In this multipart series we will cover surge and transient protection for all types of signal, control and power lines. My goal is to help the reader understand the basic principles and be able to assess the capabilities of the types of protection available on the market today. One of the most important skills you should learn from this series is the ability to ask the right questions and evaluate the answers received.

Some of the topics we will cover include:

  • The functioning of types of protective devices and their strengths and weaknesses.
  • The impact that protective devices may have on the power, signal and control circuits.
  • The impact of structured wiring systems surge related damage to electronics.
  • Frequently made mistakes.
  • Answers to questions presented in response to previous parts of the series.
  • Manufacturers' game of specsmanship.

The most important part of this series is YOU. It is through your feedback that I can best understand your needs and can help you develop the tools you need in this area.

Surges and transients are a fact of life in residential, commercial, and industrial electrical systems. The NEC recognizes this and provides some guidance on the connection of these devices. Surges and transients can have a number of sources. These sources are both external and internal. External sources include lightning, power system switching, faults, inductive loads and other causes. Internal sources include fluorescent lighting, inductive load switching (starting and stopping of motors especially) faults, welding and other causes. To begin this series let us look first at the NEC requirements in Article 280 for surge arresters and then at Article 285 for transient voltage surge suppressors (TVSSs).
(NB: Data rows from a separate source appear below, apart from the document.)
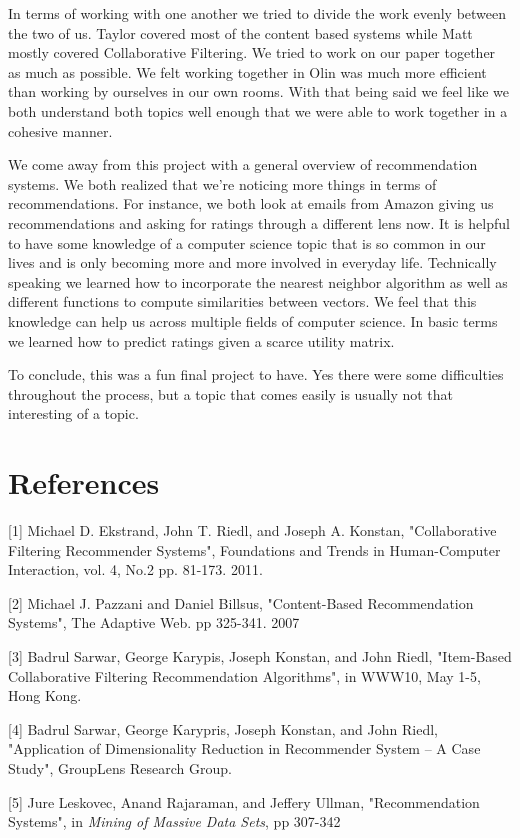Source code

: \documentclass[11pt,reqno]{amsart}
\theoremstyle{definition}
\numberwithin{equation}{subsection}
\begin{document}
In terms of working with one another we tried to divide the work evenly between the two of us.  Taylor covered most of the content based systems while Matt mostly covered Collaborative Filtering.  We tried to work on our paper together as much as possible.  We felt working together in Olin was much more efficient than working by ourselves in our own rooms. With that being said we feel like we both understand both topics well enough that we were able to work together in a cohesive manner. 

We come away from this project with a general overview of recommendation systems.  We both realized that we're noticing more things in terms of recommendations.  For instance, we both look at emails from Amazon giving us recommendations and asking for ratings through a different lens now. It is helpful to have some knowledge of a computer science topic that is so common in our lives and is only becoming more and more involved in everyday life. Technically speaking we learned how to incorporate the nearest neighbor algorithm as well as different functions to compute similarities between vectors.  We feel that this knowledge can help us across multiple fields of computer science. In basic terms we learned how to predict ratings given a scarce utility matrix.


To conclude, this was a fun final project to have.  Yes there were some difficulties throughout the process, but a topic that comes easily is usually not that interesting of a topic. 




\section{References}

[1] Michael D. Ekstrand, John T. Riedl, and Joseph A. Konstan, "Collaborative Filtering Recommender Systems", Foundations and Trends in Human-Computer Interaction, vol. 4, No.2 pp. 81-173. 2011.

[2] Michael J. Pazzani and Daniel Billsus, "Content-Based Recommendation Systems", The Adaptive Web. pp 325-341. 2007

[3] Badrul Sarwar, George Karypis, Joseph Konstan, and John Riedl, "Item-Based Collaborative Filtering Recommendation Algorithms", in WWW10, May 1-5, Hong Kong. 

[4] Badrul Sarwar, George Karypris, Joseph Konstan, and John Riedl, "Application of Dimensionality Reduction in Recommender System --  A Case Study", GroupLens Research Group.

[5] Jure Leskovec, Anand Rajaraman, and Jeffery Ullman, "Recommendation Systems", in \textit{Mining of Massive Data Sets}, pp 307-342
\end{document}
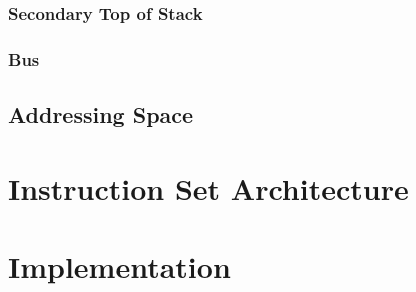 \documentclass[12pt]{report}
\begin{document}
    \subsection{Secondary Top of Stack}
    \subsection{Bus}

    \section{Addressing Space}

    \chapter{Instruction Set Architecture}

    \chapter{Implementation}
\end{document}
Secondary surge arresters are those devices that are designed for connection to the wiring system after the distribution transformer but prior to any overcurrent protection. These devices are normally at system phase to ground voltages of less than 1kV. When used on circuits of less than 1 kV they must be listed, rated for the available fault current and rated at or greater than the maximum continuous phase-to-ground power frequency voltage available at the point of application. Where used, the surge arrester is required to be connected to each ungrounded conductor. The grounding conductor for the arrester elements can be connected to one of four items:

  1. Grounded service conductor.
  2. Grounding electrode conductor
  3. Grounding electrode for the service
  4. Equipment grounding terminal in the service equipment.

Devices listed as surge arresters may also be connected on the load side of the overcurrent protection. Some devices are listed as both surge arresters and as transient voltage surge suppressors.

Silicon Carbide type surge arresters are also permitted by Article 280 on circuits at system phase to ground voltages of 1 kV or greater. We will not discuss these higher voltage arresters at this time but may come back to them if there is sufficient interest in the feedback.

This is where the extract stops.